Todos ficam feliz por Elisa e comemoram fora de áudio. Instantes.
CORTA PARA:
CENA 20. RIO DE JANEIRO. STOCK-SHOTS. EXT. AMANHECER.
Takes do nascer do sol na Pedra do Arpoador, banhistas que lotam a praia de Ipanema. Instantes.
CORTA PARA:
CENA 21. MANSÃO VIEIRA. PORTÃO PRINCIPAL. EXT. DIA.
Táxi de Severo se aproxima e para.
SEVERO — É aqui mesmo, filha?
ELISA — É sim, pai. Não viu o nome do condomínio na entrada?
SEVERO — (Impressionado) Uau! Vai trabalhar numa mansão.
ELISA — Se Deus quiser esse: ‘vai trabalhar’, vai se concretizar na minha vida, pai.
SEVERO — Vai sim, filha. Boa sorte!
ELISA — Brigada, seu Severinho.
Elisa dá um beijo no rosto do pai e sai do táxi. Ela toca o interfone. Severo buzina e afasta.
CORTA PARA:
CENA 22. MANSÃO VIEIRA. COZINHA. INT. DIA.
Elisa e mais duas mulheres ali. Uma estilo punk e a outra de chinelo, bermuda e camiseta. Fecha em Elisa aflita. Instantes.
CORTA PARA:
CENA 23. MANSÃO VIEIRA. SALA DE ESTAR. INT. DIA.
Beatriz sentada frente à mulher Punk. Edileusa a parte a observar.
BEATRIZ — Escuta aqui, minha filha… Você acha mesmo que será contratada vestida dessa forma?
MULHER PUNK — O que tem de errado com meu estilo, dona?
BEATRIZ — Tudo! Isso aqui é uma casa de família e não um show do Rock in Rio!
MULHER PUNK — Isso que a dona tá fazendo é descriminação, sabia?
BEATRIZ — Não interessa o que seja! Agora aponha-se fora daqui! Sem noção!
EDILEUSA — Vem, eu te levo até a saída.
CORTE DESCONTÍNUO: Beatriz frente à mulher vestida à vontade.
BEATRIZ — Uma me vem pra cá vestida toda de preto, roqueira e você me vem achando que está aonde?
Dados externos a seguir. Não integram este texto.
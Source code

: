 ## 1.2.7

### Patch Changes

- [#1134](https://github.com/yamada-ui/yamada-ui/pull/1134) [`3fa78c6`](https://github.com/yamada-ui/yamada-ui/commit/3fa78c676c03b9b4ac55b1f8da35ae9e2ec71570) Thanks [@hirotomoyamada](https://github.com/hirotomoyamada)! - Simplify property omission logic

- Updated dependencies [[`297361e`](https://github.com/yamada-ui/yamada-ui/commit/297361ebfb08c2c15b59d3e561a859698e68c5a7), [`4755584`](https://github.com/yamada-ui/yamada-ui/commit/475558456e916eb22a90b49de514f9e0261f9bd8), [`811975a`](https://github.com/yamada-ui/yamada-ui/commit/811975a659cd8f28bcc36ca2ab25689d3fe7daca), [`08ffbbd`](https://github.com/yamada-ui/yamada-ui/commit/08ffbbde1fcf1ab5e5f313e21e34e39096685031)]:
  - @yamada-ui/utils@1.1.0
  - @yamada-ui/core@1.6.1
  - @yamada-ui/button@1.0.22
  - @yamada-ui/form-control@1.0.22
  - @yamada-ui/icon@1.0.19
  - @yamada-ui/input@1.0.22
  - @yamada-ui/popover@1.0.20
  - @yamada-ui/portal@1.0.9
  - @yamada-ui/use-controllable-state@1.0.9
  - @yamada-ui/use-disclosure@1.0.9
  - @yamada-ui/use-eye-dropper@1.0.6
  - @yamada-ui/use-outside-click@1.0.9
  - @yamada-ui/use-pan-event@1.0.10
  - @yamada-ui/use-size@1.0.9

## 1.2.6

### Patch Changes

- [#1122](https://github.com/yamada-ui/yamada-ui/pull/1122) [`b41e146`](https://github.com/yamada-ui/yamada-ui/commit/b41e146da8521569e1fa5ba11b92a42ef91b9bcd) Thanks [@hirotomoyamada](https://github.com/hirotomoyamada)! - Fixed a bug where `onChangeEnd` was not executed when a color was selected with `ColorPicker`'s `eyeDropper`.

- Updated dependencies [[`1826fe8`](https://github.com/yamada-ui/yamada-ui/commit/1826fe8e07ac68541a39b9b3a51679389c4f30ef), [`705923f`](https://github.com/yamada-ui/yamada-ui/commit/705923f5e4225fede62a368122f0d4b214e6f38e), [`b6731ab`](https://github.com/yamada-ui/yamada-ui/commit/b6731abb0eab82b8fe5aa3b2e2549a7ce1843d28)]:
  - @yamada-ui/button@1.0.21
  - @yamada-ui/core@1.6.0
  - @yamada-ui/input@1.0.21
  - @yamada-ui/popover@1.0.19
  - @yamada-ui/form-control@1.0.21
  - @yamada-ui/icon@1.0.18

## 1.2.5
Na praia, no bar da esquina da tua casa? Fora daqui!
A mulher sai com Edileusa assustada com Beatriz.
BEATRIZ — (Olhando para o papel) Só falta essa Elisa agora. Espero que não seja mais uma que não sabe se vestir adequadamente para uma entrevista e emprego! Sabia que não devia acreditar numa agência com o nome: Empreguim Certo!
Rodrigo e Viviane descem a escada.
VIVIANE — Mamãe, estamos saindo.
BEATRIZ — Aonde estão indo?
VIVIANE — Dá uma passeada pela orla e ver o que mais o Rio tem a nos oferecer, né, meu bem?
RODRIGO — É.
Elisa vem da cozinha, junto de Edileusa.
EDILEUSA — Ela vai fazer a entrevista com você agora mesmo.
RODRIGO — Acho melhor irmos logo, né?
Elisa para e fica a olhar Rodrigo.
Atenção Sonoplastia: Quando um Grande Amor de faz.
Rodrigo, em, SLOW MOTION, olha para Elisa. Closes alternados no casal. Instantes. Suspense. Tensão. Reencontro.